(Stored data)
>>>

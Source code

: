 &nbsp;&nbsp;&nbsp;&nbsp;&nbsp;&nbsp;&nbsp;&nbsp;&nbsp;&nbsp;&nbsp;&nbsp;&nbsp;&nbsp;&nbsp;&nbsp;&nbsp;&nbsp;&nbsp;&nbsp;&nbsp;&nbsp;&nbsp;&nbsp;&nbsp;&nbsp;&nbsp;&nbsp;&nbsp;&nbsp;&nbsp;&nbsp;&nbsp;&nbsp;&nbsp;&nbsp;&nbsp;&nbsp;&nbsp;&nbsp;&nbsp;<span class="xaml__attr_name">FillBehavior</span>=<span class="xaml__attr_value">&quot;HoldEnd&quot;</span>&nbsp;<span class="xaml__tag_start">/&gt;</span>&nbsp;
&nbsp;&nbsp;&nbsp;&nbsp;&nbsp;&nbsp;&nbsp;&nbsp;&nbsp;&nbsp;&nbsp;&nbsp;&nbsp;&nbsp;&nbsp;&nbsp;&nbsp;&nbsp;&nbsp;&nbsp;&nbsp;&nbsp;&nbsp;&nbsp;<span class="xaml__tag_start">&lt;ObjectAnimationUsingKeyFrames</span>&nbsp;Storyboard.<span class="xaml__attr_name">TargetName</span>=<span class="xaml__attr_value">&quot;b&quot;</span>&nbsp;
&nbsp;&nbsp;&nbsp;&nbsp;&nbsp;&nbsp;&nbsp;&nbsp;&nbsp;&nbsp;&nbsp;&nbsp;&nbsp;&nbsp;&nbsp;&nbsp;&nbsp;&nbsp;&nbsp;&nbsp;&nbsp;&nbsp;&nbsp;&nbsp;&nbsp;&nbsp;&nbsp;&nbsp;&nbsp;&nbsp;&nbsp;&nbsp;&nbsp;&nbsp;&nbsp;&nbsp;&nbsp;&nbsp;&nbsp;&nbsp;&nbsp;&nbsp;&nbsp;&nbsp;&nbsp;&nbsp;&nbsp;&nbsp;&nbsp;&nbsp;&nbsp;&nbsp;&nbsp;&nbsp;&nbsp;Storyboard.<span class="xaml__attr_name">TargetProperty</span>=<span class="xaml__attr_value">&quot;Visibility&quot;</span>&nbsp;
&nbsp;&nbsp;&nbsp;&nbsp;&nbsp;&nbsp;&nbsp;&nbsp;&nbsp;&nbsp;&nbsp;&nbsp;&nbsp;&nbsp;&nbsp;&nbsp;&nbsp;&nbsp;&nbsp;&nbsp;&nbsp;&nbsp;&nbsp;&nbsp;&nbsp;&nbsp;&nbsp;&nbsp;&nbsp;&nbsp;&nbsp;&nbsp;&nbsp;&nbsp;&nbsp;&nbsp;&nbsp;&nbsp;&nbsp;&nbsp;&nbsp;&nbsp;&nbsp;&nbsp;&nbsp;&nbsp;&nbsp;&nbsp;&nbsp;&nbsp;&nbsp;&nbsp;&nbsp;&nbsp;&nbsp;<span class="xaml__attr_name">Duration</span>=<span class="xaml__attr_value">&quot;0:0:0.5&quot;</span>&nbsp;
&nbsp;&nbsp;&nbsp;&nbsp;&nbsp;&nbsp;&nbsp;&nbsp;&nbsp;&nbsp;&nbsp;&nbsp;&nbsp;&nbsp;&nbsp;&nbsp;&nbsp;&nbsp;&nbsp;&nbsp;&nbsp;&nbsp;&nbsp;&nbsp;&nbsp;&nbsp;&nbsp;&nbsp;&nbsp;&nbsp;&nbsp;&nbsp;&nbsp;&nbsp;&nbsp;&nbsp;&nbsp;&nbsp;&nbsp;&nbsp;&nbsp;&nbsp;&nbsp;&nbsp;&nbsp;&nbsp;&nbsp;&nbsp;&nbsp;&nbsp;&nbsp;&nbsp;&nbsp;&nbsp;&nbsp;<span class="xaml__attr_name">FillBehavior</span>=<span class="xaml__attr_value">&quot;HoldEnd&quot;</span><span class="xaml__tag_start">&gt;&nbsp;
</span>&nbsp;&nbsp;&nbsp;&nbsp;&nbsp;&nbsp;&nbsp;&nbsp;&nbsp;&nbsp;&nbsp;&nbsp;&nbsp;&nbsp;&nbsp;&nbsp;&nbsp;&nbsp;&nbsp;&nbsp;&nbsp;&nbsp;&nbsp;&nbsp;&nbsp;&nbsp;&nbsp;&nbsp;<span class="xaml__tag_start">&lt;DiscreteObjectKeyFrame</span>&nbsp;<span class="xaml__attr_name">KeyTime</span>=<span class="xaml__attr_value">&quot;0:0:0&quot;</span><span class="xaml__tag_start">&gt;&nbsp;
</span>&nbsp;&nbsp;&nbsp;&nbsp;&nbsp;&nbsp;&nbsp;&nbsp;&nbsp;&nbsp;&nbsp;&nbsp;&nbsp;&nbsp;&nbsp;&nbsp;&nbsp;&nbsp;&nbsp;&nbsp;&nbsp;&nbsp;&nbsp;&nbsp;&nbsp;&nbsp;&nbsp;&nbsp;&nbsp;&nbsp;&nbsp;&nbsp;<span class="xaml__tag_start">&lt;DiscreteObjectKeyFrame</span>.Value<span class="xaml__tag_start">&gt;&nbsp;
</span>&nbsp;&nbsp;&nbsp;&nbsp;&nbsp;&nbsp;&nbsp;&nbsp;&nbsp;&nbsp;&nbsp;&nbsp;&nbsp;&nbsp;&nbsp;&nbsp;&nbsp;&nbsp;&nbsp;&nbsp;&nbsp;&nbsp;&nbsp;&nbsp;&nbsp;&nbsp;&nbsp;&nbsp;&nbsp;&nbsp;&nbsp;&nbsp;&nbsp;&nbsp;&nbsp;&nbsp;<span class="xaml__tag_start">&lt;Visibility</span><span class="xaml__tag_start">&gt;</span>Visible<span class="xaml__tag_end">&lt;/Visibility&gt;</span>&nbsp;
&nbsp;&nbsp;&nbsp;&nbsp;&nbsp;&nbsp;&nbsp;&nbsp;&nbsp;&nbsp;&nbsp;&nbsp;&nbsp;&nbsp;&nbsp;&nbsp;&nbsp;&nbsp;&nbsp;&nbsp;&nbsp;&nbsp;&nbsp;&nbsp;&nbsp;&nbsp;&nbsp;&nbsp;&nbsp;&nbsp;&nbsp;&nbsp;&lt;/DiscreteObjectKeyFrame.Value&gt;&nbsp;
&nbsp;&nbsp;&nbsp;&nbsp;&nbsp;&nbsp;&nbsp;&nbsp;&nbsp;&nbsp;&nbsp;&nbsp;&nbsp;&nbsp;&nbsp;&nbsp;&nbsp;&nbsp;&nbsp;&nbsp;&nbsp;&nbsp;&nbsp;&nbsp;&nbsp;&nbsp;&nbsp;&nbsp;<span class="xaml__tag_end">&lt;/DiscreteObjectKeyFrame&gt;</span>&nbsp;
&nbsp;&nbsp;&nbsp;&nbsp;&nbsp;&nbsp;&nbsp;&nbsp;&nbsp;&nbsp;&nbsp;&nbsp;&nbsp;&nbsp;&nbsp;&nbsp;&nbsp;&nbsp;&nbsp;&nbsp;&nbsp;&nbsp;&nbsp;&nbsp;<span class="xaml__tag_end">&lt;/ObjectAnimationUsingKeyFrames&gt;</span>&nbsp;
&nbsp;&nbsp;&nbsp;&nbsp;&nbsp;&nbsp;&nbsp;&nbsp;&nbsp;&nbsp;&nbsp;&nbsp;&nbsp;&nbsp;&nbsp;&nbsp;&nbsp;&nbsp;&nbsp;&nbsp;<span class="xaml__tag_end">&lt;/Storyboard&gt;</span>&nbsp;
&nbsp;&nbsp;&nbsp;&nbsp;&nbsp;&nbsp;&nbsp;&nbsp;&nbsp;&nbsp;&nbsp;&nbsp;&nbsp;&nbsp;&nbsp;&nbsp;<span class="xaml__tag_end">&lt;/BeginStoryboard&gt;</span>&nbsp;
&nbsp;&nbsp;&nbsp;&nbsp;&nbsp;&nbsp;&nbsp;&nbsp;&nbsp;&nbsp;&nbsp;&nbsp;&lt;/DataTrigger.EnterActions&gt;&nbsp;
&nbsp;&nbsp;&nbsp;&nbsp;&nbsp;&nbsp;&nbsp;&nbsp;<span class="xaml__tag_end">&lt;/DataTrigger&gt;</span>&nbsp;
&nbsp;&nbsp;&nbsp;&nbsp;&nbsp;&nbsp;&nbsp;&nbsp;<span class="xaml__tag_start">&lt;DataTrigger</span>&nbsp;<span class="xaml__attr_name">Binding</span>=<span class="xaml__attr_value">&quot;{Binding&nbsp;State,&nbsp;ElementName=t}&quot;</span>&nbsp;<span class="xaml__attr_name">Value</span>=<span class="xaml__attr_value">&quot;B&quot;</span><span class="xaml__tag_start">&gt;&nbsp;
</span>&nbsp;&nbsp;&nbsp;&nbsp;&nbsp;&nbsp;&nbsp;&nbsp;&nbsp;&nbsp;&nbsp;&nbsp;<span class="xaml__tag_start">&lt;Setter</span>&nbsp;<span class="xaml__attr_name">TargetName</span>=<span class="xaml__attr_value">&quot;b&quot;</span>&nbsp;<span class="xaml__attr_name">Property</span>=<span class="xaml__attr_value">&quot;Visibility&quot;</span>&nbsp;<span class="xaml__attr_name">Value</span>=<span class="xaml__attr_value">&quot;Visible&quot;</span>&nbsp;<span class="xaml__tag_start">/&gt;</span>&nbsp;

<<<

▸ INSTRUCTIONS FOR THE TASK
Please report every line among the entries that includes "ObjectAnimationUsingKeyFrames".

▸ SOLVED EXERCISE
&nbsp;&nbsp;&nbsp;&nbsp;&nbsp;&nbsp;&nbsp;&nbsp;&nbsp;&nbsp;&nbsp;&nbsp;&nbsp;&nbsp;&nbsp;&nbsp;&nbsp;&nbsp;&nbsp;&nbsp;&nbsp;&nbsp;&nbsp;&nbsp;<span class="xaml__tag_start">&lt;ObjectAnimationUsingKeyFrames</span>&nbsp;Storyboard.<span class="xaml__attr_name">TargetName</span>=<span class="xaml__attr_value">&quot;b&quot;</span>&nbsp;
&nbsp;&nbsp;&nbsp;&nbsp;&nbsp;&nbsp;&nbsp;&nbsp;&nbsp;&nbsp;&nbsp;&nbsp;&nbsp;&nbsp;&nbsp;&nbsp;&nbsp;&nbsp;&nbsp;&nbsp;&nbsp;&nbsp;&nbsp;&nbsp;<span class="xaml__tag_end">&lt;/ObjectAnimationUsingKeyFrames&gt;</span>&nbsp;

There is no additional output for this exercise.